I also got his other sister, Doris.

Doris was a wonderful old lady (and she was old, even then) who lived on the corner of 7th and Harrison Blvd, right across the street from the Ben Lomond High School track. She lived with her husband. I always thought his name was Roy (because he owned a car lot called "Roy's Cars and RVs"), but it turns out it was Bruce. Bruce Haun. Bruce and Doris Haun.

All these years, and I've been unable to come up with their last name. I finally posted about it to Facebook because--well, because I'm scared, and all those little things I've thought to put off because I can do it some other time? Maybe I need to do them now. Anyway, I posted an appeal of sorts, and Stacie came through! She said, "Doris was my Grandma's best friend!" Stacie wasn't sure, but she thought the last name was something like "Haan" or "Hawn."

She was so close!

I wandered out to the Ogden City Cemetery site (a great, searchable site--all graveyard sites should be like that! The only thing that would make it perfect is images of each stone!) and found that you can search for a grave by the decedent's FATHER'S last name! I searched "Whittemore," and there was Doris HAUN!
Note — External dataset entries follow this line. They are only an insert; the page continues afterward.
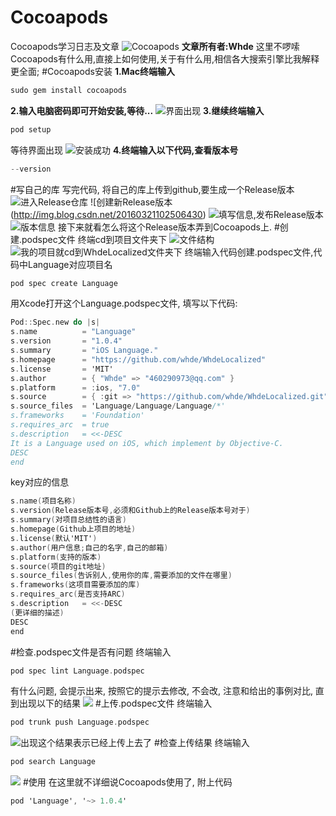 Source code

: # Cocoapods
Cocoapods学习日志及文章
![Cocoapods](http://img.blog.csdn.net/20160321102112344)
**文章所有者:Whde**
这里不啰嗦Cocoapods有什么用,直接上如何使用,关于有什么用,相信各大搜索引擎比我解释更全面;
#Cocoapods安装
 **1.Mac终端输入** 
```objective-c
sudo gem install cocoapods
```
 **2.输入电脑密码即可开始安装,等待...** 
![界面出现](http://img.blog.csdn.net/20160321102212833)
 **3.继续终端输入** 
```objective-c
pod setup
```
 等待界面出现 
![安装成功](http://img.blog.csdn.net/20160321102350252)
 **4.终端输入以下代码,查看版本号** 
```objective-c
--version
```
#写自己的库 
 写完代码, 将自己的库上传到github,要生成一个Release版本 
![进入Release仓库](http://img.blog.csdn.net/20160321102431627)
![创建新Release版本(http://img.blog.csdn.net/20160321102506430)
![填写信息,发布Release版本](http://img.blog.csdn.net/20160321102633268)
![版本信息](http://img.blog.csdn.net/20160321102721659)
 接下来就看怎么将这个Release版本弄到Cocoapods上. 
#创建.podspec文件
 终端cd到项目文件夹下 
![文件结构](http://img.blog.csdn.net/20160321102747628)
![我的项目就cd到WhdeLocalized文件夹下](http://img.blog.csdn.net/20160321102819137)
 终端输入代码创建.podspec文件,代码中Language对应项目名 
```objective-c
pod spec create Language
```
 用Xcode打开这个Language.podspec文件, 填写以下代码: 
```objective-c
Pod::Spec.new do |s|
s.name          = "Language"
s.version       = "1.0.4"
s.summary       = "iOS Language."
s.homepage      = "https://github.com/whde/WhdeLocalized"
s.license       = 'MIT'
s.author        = { "Whde" => "460290973@qq.com" }
s.platform      = :ios, "7.0"
s.source        = { :git => "https://github.com/whde/WhdeLocalized.git", :tag => s.version.to_s }
s.source_files  = 'Language/Language/Language/*'
s.frameworks    = 'Foundation'
s.requires_arc  = true
s.description   = <<-DESC
It is a Language used on iOS, which implement by Objective-C.
DESC
end
```
 key对应的信息 
```objective-c
s.name(项目名称)
s.version(Release版本号,必须和Github上的Release版本号对于)
s.summary(对项目总结性的语言)
s.homepage(Github上项目的地址)
s.license(默认'MIT')
s.author(用户信息;自己的名字,自己的邮箱)
s.platform(支持的版本)
s.source(项目的git地址)
s.source_files(告诉别人,使用你的库,需要添加的文件在哪里)
s.frameworks(这项目需要添加的库)
s.requires_arc(是否支持ARC)
s.description   = <<-DESC
(更详细的描述)
DESC
end
```
#检查.podspec文件是否有问题
 终端输入 
```objective-c
pod spec lint Language.podspec
```
 有什么问题, 会提示出来, 按照它的提示去修改, 不会改, 注意和给出的事例对比, 直到出现以下的结果 
![](http://img.blog.csdn.net/20160321102858269)
#上传.podspec文件
 终端输入 
```objective-c
pod trunk push Language.podspec
```

![出现这个结果表示已经上传上去了](http://img.blog.csdn.net/20160321103804820)
#检查上传结果
 终端输入 
```objective-c
pod search Language
```
![](http://img.blog.csdn.net/20160321103001442)
#使用
 在这里就不详细说Cocoapods使用了, 附上代码 
```objective-c
pod 'Language', '~> 1.0.4'
```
Doris has been dead for 32 years, give or take. I can't thank her now. I can't thank her or Bruce (dead 22 years) for opening their home and hearts to me. For never objecting when I would just show up, unannounced, and take over their lives. Doris would make snacks, she'd bake, she'd have sodas and sweets for me. Sometimes they'd drive me to Arctic Circle or Kosmos for a burger. They'd let me (and sometimes Shawn, Frank's grandson who, tragically, died a few years ago himself) trample through their amazing vegetable garden (it took up an entire home-sized lot) in search of edibles. They even invited Shawn and me on an RV road trip to Grand Teton, Yellowstone, and Glacier. My mother nixed the idea, and it was years before I forgave that. As an adult, I understand not wanting your nine or ten year old hitting the road with old folks you don't know. Of course, if my mom had put any effort into knowing anyone, all of our lives might have been different.

Doris and Bruce embraced me, welcomed me, and accepted me for no reason other than they were kind and I was needy. I look back now and realize just how incredibly rare that is. In these awful times, it would seem almost suspect. But I never questioned it.

And I never thanked them. Sure, I said, "Thanks!" on my way out the door, but I never really thanked them. And never had the chance--Doris died while I was in high school--the very school their home faced across 7th Street. I never let them know just how wonderful they were to me.

Let them know, huh? People who've done for you, people who've really made a difference. Tell them. Because "too late" comes a damned sight faster than you ever expect. Promise.